Before she came to hold nine school records, Nicole Fegans was plagued by doubt, lacking in confidence and wondering if she had what it took to make it as a distance runner at Georgia Tech, to say nothing of her ability to handle the load in the classroom.

She was frustrated, didn’t allow herself the grace to make mistakes and couldn’t enjoy the sport she loved so much as a high schooler at Landmark Christian School. There was little indication of what lay ahead for her – becoming the greatest female distance runner in school history.

At the end of her sophomore year, she realized that she had essentially ruined her year of running with her mindset.

“Because I would be at practice and just be like, ‘Oh, I’m tired, I’m out of shape,’ because I was hurt,” Fegans said in an interview with The Atlanta Journal-Constitution. “‘This is going to be a bad workout.’ And then it would be a bad workout because I’ve told myself it would be a bad workout.”

By turning her approach in a healthier direction, she will conclude her Tech career Saturday at the NCAA track and field championships at Oregon’s Hayward Field, one of the sport’s shrines. Tech’s only entrant in the championship, Fegans is one of 24 runners who will take the line for the 5,000 meters. It will be the final race in a career in which she has won three ACC championships and earned All-American status five times, among other accomplishments. The possibility of a turn as a professional runner looms after her NCAA appearance.

“I feel like there’s ‘running Nicole,’ and then there’s me,” Fegans said. “And I’m like, ‘Oh, my gosh, running Nicole has (accomplished) all those things.’ And then running Nicole is just still also overwhelmed. Like, ‘I can’t believe I just did that.’”

When Fegans came to Tech in the fall of 2017 from Landmark Christian, there was reason to think she had a chance at such greatness. She had been a high school All-American, most notably finishing seventh in the Foot Locker cross-country national championships the previous December. She chose Tech over Georgia, Tennessee and Alabama-Birmingham.

“And so you knew she had that level of talent,” Tech coach Alan Drosky said. “But there’s so many unknowns. How are they going to handle those transitions that you make in college? How important is this to her? And those are questions that you try to answer in recruiting, but at the end of the day, those are just kind of best guesses.”

The transition, as it often is, was bumpy. Training and competing in a significantly more intense environment and taking classes among high-achieving students (the admission rate that year was 23%), Fegans felt like she didn’t belong.

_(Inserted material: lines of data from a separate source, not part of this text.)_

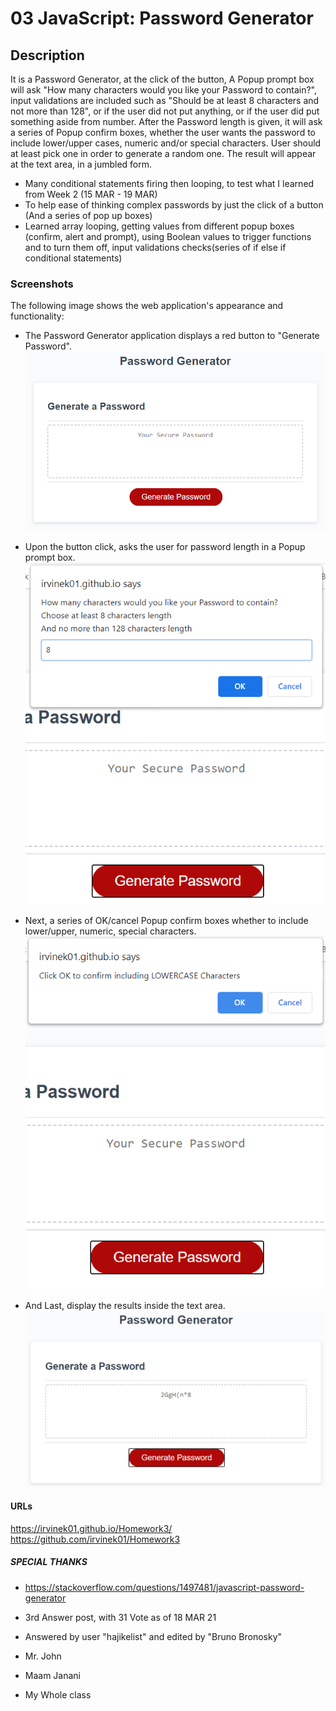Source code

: # 03 JavaScript: Password Generator

## Description
It is a Password Generator, at the click of the button, A Popup prompt box will ask "How many characters would you like your Password to contain?", input validations are included such as "Should be at least 8 characters and not more than 128", or if the user did not put anything, or if the user did put something aside from number. After the Password length is given, it will ask a series of Popup confirm boxes, whether the user wants the password to include lower/upper cases, numeric and/or special characters. User should at least pick one in order to generate a random one. The result will appear at the text area, in a jumbled form.

- Many conditional statements firing then looping, to test what I learned from Week 2 (15 MAR - 19 MAR) 
- To help ease of thinking complex passwords by just the click of a button (And a series of pop up boxes)
- Learned array looping, getting values from different popup boxes (confirm, alert and prompt), using Boolean values to trigger functions and to turn them off, input validations checks(series of if else if conditional statements)

### Screenshots
The following image shows the web application's appearance and functionality:

- The Password Generator application displays a red button to "Generate Password".
![The Password Generator application displays a red button to "Generate Password".](./Assets/03-javascript-homework-demo.png)

- Upon the button click, asks the user for password length in a Popup prompt box.
![Upon the button click, asks the user for password length in a Popup prompt box.](./Assets/input.png)

- Next, a series of OK/cancel Popup confirm boxes whether to include lower/upper, numeric, special characters.
![Next, a series of OK/cancel Popup confirm boxes whether to include lower/upper, numeric, special characters.](./Assets/ask-include.png)

- And Last, display the results inside the text area.
![And Last, display the results inside the text area.](./Assets/end-result.png)

#### URLs
https://irvinek01.github.io/Homework3/
https://github.com/irvinek01/Homework3

##### SPECIAL THANKS
- https://stackoverflow.com/questions/1497481/javascript-password-generator
- 3rd Answer post, with 31 Vote as of 18 MAR 21
- Answered by user "hajikelist" and edited by "Bruno Bronosky"

- Mr. John
- Maam Janani
- My Whole class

“Every day, I’m like, ‘I don’t think I’m smart enough. I feel like I’m not good enough for this,’” she said. “‘I’m not great at teamwork. Can I run as fast as I need to run? The coaches are relying on me. I’m the only freshman traveling (to meets). I don’t think I’m good enough to do any of this stuff.’”

“That's how I get now where, even after bad races, yes, I'm disappointed, but I know I'm better than that."

- Georgia Tech distance runner Nicole Fegans

Though she was Tech’s second-fastest finisher at the ACC cross-country championships that fall and then helped break the school record in the 4x1,500 relay, the doubts followed her into her second year. A stress fracture in her left foot suffered in the fall of 2018 – she competed on it through the end of the season, when she helped Tech qualify for the NCAA cross-country championships for the first time since 2001 – that put her on the sideline didn’t help.

“It was very stressful,” she said. “A little bit was, ‘I don’t know if I deserve to be here’ but also a sense of like, ‘I feel like I need to prove myself in everything I do.’”

Even her successes didn’t necessarily alleviate her stress.

With a higher standard to be held to, “I feel like it just builds it up even more,” Fegans said.

She recalled Drosky telling her that she needed to find her confidence, telling her that she belonged at Tech. In her words, Fegans said was tired of being hard on herself.

“I’m like, ‘Dude, just relax,’” she said. “‘You’re good enough to be here, and just enjoy it.’”

The past three years have been the fruit of the fusion of Fegans’ physical gifts, inner drive and belief in her ability to compete with the best college runners in the country.

“She fights like hell,” Drosky said. “She’s extraordinarily tough.”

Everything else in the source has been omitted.